----- Record excerpts -----

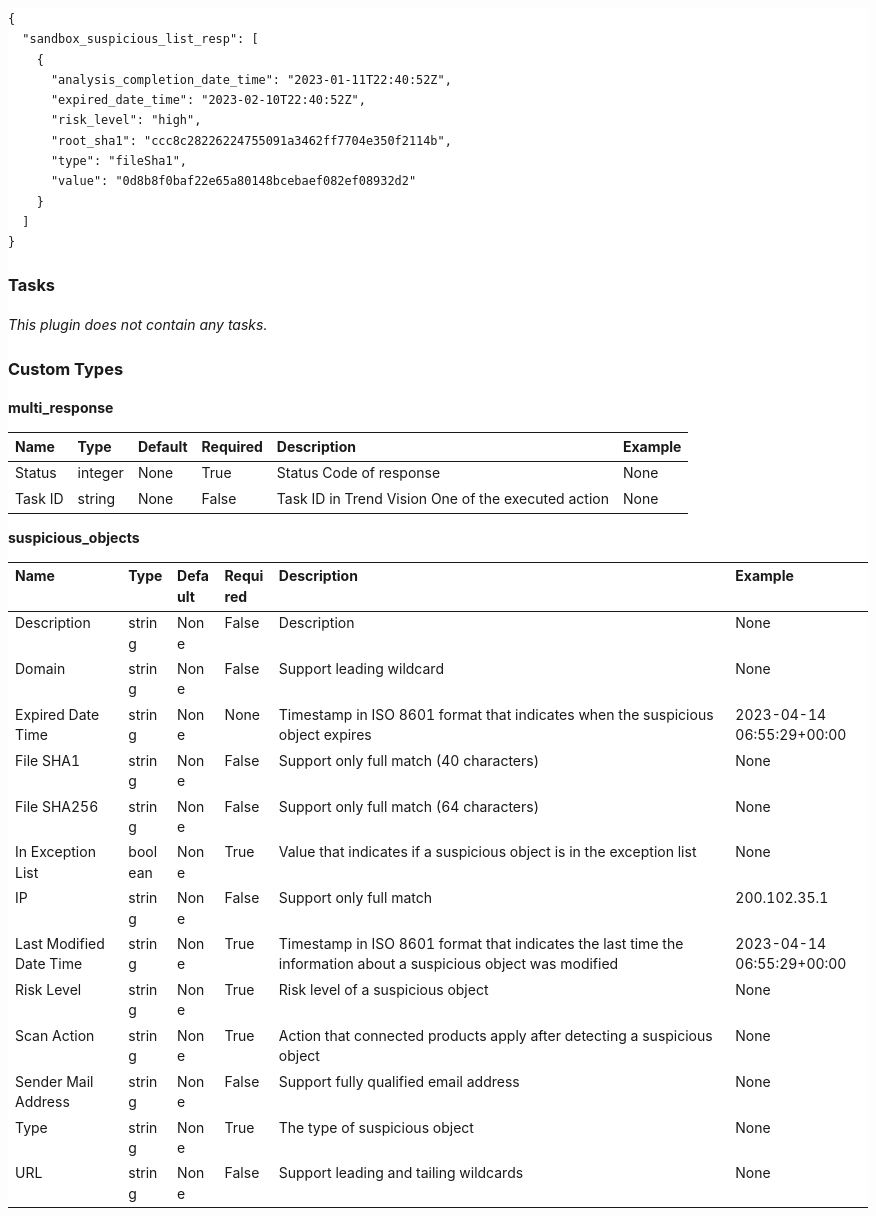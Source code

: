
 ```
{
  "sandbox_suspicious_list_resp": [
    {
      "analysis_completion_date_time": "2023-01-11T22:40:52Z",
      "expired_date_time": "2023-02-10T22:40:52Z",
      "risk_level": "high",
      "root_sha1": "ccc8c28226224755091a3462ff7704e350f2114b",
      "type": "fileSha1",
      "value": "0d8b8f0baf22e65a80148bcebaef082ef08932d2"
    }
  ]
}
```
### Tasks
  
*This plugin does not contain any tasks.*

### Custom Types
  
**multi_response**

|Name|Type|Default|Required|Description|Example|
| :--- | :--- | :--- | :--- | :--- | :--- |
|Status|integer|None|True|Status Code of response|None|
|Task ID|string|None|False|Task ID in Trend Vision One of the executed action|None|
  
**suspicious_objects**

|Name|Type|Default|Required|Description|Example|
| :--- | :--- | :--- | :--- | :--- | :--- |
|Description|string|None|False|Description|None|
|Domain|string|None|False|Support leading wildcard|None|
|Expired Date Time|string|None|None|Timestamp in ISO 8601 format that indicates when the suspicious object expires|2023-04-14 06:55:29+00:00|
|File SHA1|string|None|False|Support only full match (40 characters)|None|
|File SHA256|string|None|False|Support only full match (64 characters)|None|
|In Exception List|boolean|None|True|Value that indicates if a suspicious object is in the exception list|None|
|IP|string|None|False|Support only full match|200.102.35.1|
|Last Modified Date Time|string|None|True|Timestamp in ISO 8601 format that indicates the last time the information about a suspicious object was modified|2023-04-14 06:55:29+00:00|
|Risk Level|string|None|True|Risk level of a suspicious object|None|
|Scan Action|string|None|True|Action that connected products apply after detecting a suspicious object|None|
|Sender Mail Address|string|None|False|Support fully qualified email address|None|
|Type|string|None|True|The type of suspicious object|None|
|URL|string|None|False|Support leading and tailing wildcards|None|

-----
----- Record excerpts -----

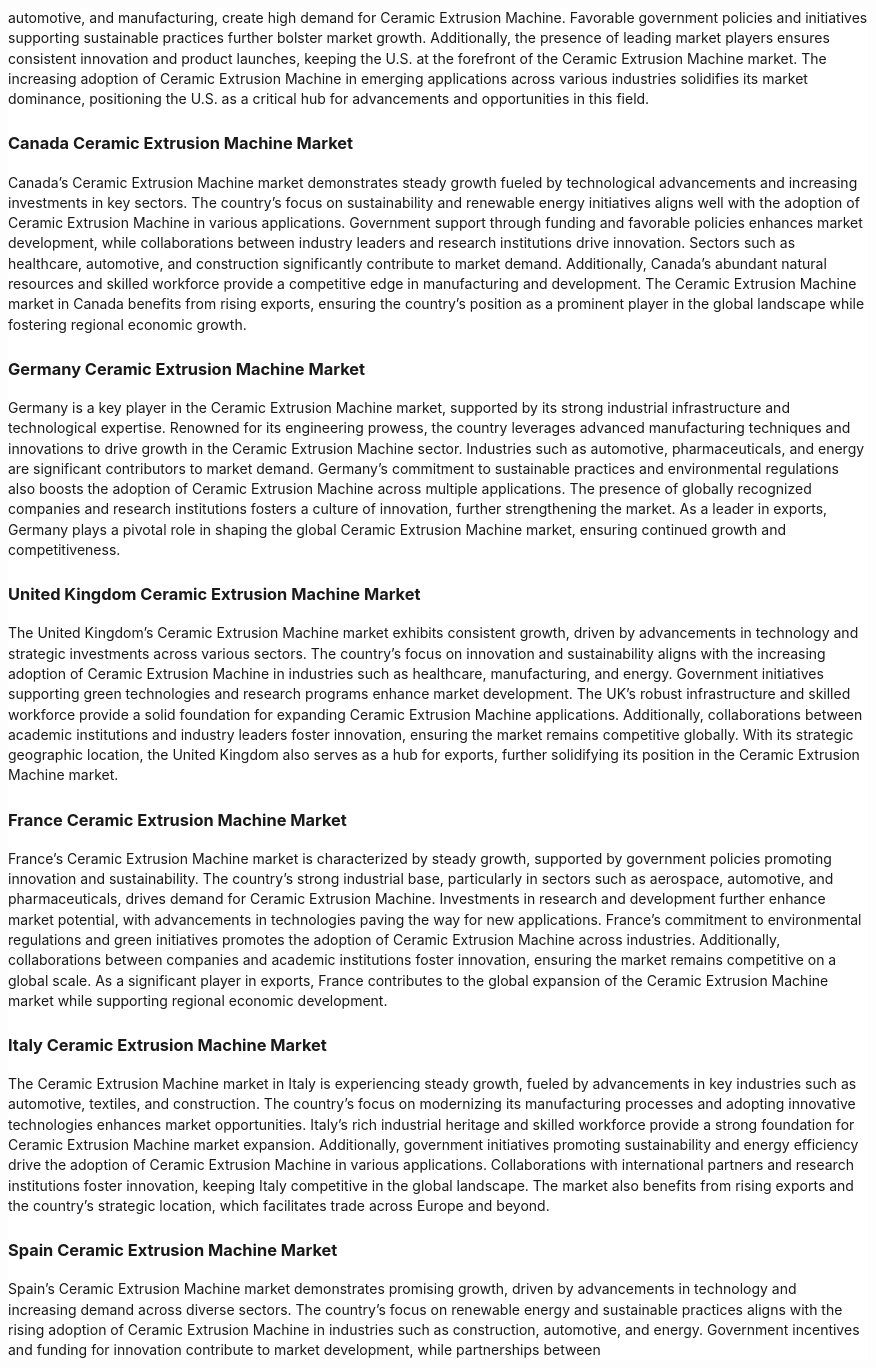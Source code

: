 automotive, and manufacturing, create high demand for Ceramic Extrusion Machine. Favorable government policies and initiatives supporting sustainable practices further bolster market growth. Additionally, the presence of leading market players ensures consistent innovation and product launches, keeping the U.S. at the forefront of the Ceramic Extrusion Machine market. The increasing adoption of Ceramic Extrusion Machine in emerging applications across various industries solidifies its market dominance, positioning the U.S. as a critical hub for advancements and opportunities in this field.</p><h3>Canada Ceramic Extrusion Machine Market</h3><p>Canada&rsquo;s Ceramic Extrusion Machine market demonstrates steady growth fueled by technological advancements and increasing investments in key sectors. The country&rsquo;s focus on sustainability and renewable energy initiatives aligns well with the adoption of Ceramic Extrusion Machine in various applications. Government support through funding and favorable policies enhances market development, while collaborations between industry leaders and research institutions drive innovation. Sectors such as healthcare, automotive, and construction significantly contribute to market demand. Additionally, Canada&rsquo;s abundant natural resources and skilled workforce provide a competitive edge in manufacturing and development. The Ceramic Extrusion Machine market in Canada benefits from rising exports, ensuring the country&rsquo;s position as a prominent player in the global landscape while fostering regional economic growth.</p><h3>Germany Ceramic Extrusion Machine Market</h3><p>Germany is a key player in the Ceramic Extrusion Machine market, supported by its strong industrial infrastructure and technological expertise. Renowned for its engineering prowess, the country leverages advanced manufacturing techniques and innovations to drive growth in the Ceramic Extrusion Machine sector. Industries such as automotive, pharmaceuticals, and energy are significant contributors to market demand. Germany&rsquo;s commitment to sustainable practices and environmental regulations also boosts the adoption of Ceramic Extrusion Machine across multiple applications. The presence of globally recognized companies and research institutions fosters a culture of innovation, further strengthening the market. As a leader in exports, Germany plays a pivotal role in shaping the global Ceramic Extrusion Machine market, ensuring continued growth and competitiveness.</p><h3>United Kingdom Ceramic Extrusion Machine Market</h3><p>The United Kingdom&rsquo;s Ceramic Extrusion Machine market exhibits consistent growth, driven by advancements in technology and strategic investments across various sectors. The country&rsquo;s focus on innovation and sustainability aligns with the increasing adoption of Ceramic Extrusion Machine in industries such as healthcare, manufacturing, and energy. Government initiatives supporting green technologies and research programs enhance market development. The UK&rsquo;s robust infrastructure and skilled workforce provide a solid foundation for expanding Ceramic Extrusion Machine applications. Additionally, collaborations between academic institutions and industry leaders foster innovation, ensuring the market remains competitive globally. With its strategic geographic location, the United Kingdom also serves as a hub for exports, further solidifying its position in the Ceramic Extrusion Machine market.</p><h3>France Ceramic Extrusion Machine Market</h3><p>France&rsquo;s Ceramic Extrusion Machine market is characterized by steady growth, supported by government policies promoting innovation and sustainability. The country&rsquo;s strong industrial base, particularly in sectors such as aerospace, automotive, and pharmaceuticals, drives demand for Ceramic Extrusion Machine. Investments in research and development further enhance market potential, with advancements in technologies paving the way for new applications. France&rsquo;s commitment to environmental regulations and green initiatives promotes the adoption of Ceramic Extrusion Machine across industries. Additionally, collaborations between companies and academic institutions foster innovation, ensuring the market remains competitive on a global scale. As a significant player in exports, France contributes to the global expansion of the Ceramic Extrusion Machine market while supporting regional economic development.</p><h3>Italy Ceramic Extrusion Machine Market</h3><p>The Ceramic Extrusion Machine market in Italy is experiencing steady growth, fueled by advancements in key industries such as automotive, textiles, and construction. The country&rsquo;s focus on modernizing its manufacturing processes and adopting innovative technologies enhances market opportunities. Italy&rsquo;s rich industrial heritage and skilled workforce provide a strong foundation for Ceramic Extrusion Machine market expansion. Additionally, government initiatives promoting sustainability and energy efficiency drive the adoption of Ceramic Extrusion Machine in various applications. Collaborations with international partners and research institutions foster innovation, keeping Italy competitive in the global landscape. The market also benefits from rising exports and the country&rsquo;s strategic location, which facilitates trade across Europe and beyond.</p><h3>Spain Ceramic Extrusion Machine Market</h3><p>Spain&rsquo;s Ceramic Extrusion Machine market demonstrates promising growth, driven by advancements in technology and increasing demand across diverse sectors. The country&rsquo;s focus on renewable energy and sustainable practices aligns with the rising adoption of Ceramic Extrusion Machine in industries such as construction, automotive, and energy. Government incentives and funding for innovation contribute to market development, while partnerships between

-----

Aim of the exercise: Would you please repeat exactly the lines above, starting at the line with "only full match|200.102.35.1|" and stopping at the line with "and tailing wildcards|None|", both included?

Problem solution:
|IP|string|None|False|Support only full match|200.102.35.1|
|Last Modified Date Time|string|None|True|Timestamp in ISO 8601 format that indicates the last time the information about a suspicious object was modified|2023-04-14 06:55:29+00:00|
|Risk Level|string|None|True|Risk level of a suspicious object|None|
|Scan Action|string|None|True|Action that connected products apply after detecting a suspicious object|None|
|Sender Mail Address|string|None|False|Support fully qualified email address|None|
|Type|string|None|True|The type of suspicious object|None|
|URL|string|None|False|Support leading and tailing wildcards|None|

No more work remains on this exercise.